» SUPPLIED MATERIAL

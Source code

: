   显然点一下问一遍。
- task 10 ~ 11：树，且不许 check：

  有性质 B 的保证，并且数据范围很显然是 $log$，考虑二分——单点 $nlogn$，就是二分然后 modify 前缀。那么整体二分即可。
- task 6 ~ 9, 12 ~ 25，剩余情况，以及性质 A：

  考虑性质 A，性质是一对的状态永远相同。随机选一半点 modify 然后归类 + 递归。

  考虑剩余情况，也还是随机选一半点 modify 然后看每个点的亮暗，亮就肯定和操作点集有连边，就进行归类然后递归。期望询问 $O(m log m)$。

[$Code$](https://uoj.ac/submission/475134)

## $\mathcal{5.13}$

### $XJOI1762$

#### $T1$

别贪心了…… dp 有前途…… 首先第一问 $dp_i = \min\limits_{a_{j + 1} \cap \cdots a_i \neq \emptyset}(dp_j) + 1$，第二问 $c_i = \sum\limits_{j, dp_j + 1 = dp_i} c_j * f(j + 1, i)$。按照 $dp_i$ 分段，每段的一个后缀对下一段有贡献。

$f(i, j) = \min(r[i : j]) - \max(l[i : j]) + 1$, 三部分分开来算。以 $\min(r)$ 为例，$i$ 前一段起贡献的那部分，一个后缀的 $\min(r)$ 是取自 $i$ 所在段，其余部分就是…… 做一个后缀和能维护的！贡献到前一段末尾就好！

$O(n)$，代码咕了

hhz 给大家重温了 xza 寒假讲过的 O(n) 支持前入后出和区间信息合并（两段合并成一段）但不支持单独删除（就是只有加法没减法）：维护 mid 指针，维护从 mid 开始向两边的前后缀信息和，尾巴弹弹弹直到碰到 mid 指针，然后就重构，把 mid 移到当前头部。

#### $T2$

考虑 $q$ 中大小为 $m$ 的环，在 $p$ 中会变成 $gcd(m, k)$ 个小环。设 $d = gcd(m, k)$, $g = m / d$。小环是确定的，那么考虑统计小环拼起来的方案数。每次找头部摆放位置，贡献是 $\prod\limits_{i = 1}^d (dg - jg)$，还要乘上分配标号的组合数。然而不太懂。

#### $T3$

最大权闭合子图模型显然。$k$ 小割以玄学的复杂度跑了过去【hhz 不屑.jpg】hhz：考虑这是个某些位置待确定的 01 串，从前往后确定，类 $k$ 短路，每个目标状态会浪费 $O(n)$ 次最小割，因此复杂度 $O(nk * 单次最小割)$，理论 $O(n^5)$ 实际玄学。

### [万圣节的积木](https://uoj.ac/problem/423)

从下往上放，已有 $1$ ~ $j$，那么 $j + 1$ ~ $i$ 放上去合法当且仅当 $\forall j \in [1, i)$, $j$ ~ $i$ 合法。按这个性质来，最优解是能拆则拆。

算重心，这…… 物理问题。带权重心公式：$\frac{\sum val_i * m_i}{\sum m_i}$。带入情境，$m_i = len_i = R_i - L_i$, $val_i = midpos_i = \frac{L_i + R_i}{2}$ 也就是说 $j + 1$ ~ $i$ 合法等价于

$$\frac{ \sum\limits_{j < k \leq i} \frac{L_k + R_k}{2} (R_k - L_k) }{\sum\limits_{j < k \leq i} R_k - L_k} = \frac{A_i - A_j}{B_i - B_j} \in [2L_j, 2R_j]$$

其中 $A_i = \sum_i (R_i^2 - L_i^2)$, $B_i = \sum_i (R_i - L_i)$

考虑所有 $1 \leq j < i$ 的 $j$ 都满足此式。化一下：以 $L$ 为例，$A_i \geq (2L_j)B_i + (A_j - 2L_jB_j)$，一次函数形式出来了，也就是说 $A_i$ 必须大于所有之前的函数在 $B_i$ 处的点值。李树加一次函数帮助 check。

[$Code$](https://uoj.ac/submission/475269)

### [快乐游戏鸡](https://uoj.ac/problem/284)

» DIRECTIONS FOR THIS TASK
Which lines in the records above hold the string "problem"? Copy each of them.

» OUTPUT OF THE TASK
### [万圣节的积木](https://uoj.ac/problem/423)
### [快乐游戏鸡](https://uoj.ac/problem/284)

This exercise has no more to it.